Stored data entries:
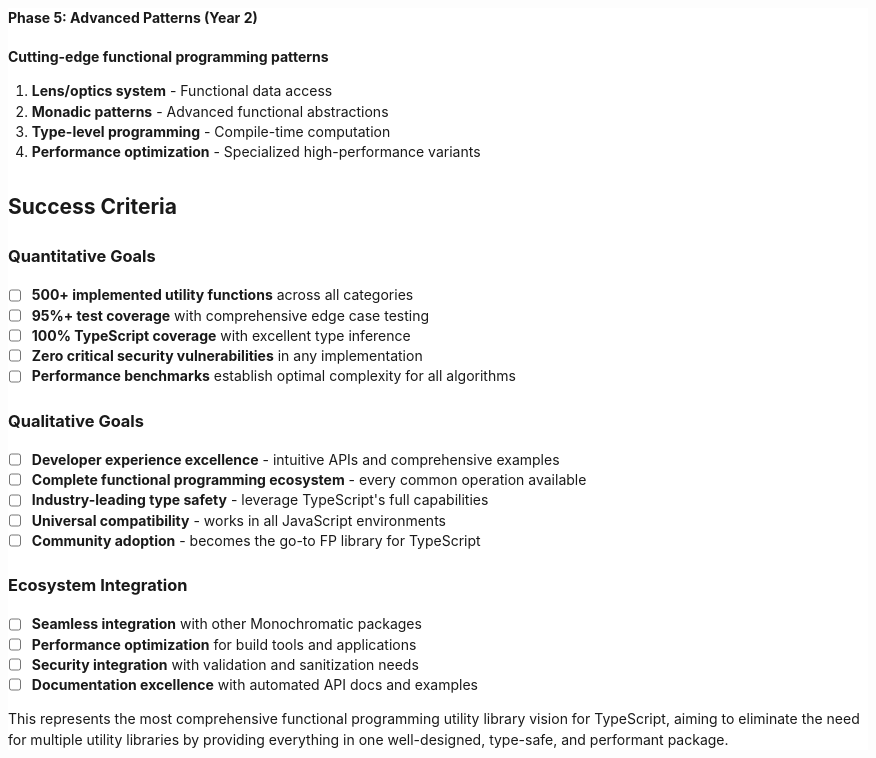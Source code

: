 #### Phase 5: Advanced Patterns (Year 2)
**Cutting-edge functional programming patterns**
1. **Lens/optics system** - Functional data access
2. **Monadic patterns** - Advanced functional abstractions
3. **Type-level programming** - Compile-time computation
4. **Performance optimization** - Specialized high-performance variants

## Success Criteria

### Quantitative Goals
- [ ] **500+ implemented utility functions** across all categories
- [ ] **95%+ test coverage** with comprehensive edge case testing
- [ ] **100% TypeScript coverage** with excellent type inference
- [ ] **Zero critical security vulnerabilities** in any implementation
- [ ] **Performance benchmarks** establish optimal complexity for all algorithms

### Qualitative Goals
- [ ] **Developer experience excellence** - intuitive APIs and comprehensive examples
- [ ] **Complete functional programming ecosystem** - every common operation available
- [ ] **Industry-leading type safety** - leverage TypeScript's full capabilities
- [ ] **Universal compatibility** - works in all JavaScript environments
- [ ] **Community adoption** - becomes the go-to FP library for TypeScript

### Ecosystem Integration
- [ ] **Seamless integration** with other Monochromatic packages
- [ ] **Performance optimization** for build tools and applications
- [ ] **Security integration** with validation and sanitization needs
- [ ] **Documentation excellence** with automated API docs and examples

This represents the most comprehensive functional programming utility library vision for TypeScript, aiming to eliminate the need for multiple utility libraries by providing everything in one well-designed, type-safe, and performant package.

...

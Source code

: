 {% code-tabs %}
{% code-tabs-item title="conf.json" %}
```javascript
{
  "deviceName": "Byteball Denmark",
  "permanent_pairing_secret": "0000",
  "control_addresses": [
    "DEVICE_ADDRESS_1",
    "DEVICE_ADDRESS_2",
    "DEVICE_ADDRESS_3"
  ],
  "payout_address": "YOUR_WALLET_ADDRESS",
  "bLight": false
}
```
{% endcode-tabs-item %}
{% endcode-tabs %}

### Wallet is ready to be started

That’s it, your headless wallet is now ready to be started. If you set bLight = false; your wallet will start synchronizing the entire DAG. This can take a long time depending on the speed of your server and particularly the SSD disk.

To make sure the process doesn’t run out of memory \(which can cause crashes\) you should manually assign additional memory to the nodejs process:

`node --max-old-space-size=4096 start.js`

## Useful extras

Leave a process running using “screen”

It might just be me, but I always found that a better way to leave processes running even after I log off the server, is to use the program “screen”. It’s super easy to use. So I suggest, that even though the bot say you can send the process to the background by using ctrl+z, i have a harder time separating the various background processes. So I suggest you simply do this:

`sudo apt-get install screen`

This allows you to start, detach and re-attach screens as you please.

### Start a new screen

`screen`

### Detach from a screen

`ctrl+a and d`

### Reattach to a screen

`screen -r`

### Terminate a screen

#### WORK TO COMPLETE
Copy the lines of the data above exactly as written, beginning with the line containing "- [ ] **Performance benchmarks**" and ending with the line containing "- [ ] **Documentation", and leave out all other lines.

#### OUTPUT OF THE EXERCISE
- [ ] **Performance benchmarks** establish optimal complexity for all algorithms

### Qualitative Goals
- [ ] **Developer experience excellence** - intuitive APIs and comprehensive examples
- [ ] **Complete functional programming ecosystem** - every common operation available
- [ ] **Industry-leading type safety** - leverage TypeScript's full capabilities
- [ ] **Universal compatibility** - works in all JavaScript environments
- [ ] **Community adoption** - becomes the go-to FP library for TypeScript

### Ecosystem Integration
- [ ] **Seamless integration** with other Monochromatic packages
- [ ] **Performance optimization** for build tools and applications
- [ ] **Security integration** with validation and sanitization needs
- [ ] **Documentation excellence** with automated API docs and examples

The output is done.